Apple is billing Siri not as “voice-control” but as a personal assistant that will perform tasks for you. The press is already lauding its impressive functionality. But how has Apple managed to make such a big splash over a feature that Android has had for some time now?
To start, marketing has a lot to do with it. While Android bills voice-control (VC)l as just that — a way to control your phone with your voice — Apple promotes Siri as an entity that will help you get things done. Apple has given their iOS voice control a person’s name. Simply by calling it “Siri” (notice how Apple — and thus the press — always spell it as though it’s a proper noun), Apple has immediately made it more personal and more human — you’ll see the word ‘assistant’ thrown around a lot in stories about Siri (not excluding this one). Even if the abilities of Siri and Android’s VC were identical, Siri would become the colloquialism for voice-control on a phone, the same way that mainstreamers, who don’t know the difference, call any digital audio player an iPod.
That’s if the abilities of Siri and Android’s VC were the same. At a base level, there’s no fundamental difference between Siri and Android VC, both convert sound into meaning and perform some function based on what you’ve said. But Siri feels more human because of the breadth of its understanding. [See there I go, talking about Siri as if it were an entity and not a thing. Touché, Apple]. Siri will see high usage because the user doesn’t need to look through a list of things they are allowed to say, or pay attention to the order that they need to be said. Apple has ensured that Siri can understand such a range of input that there’s no need to think first about what you are asking it. Again, this makes Siri far more human than Android VC; you speak to Siri like a person, with no need to pause to formulate your question in a special computer-readable way.

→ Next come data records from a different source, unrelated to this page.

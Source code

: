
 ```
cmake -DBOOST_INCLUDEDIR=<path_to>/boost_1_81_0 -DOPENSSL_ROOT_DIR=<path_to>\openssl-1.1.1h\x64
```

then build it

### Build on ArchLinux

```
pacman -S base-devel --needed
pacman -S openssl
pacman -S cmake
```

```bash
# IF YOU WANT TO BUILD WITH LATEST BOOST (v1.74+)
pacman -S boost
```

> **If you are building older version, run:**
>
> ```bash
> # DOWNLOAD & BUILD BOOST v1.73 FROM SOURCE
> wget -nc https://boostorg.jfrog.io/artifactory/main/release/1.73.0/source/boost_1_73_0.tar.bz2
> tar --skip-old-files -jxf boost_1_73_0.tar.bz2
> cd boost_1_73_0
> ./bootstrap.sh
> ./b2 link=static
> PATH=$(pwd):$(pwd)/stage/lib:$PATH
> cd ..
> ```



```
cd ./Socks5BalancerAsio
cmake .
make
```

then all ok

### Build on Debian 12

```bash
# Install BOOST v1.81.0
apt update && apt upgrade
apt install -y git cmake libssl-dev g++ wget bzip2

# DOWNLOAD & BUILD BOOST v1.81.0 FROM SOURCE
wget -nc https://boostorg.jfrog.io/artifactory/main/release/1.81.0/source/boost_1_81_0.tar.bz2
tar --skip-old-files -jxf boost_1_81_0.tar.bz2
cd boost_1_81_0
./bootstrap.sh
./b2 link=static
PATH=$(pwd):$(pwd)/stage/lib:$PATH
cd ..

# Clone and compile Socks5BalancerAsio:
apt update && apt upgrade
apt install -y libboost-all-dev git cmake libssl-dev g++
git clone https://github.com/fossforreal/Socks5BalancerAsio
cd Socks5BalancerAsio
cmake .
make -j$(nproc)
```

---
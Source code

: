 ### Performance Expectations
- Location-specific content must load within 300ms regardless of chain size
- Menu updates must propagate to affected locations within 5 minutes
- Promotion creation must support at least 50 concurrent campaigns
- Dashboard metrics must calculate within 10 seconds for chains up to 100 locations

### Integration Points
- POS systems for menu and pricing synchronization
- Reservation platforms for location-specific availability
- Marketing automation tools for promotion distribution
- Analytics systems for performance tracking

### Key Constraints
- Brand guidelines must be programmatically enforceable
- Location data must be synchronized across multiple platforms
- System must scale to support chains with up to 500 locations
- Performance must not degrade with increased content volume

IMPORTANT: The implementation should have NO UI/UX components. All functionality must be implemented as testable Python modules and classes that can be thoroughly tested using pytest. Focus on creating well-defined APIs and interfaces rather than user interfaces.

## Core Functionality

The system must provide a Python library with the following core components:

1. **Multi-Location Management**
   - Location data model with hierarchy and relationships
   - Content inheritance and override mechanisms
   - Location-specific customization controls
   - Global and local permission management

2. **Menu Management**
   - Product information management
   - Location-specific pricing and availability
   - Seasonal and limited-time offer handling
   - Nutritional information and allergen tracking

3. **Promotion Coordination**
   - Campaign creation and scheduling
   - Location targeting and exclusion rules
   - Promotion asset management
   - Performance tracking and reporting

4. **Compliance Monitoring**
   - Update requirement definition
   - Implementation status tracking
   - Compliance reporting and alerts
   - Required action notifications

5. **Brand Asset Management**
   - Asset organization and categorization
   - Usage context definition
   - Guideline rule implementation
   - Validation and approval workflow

This means that there is a highly likelyhood that anyone who hasn’t used Siri before could ask it a question and get a good response, making it inherently more intuitive than Android VC. That’s the goal anyway.
Once Apple frees Siri from it’s iPhone 4S jail (either on to older, or newer devices), expect it to become a household name, and expect lots of existing voice-control software to be ‘reborn’ with human names.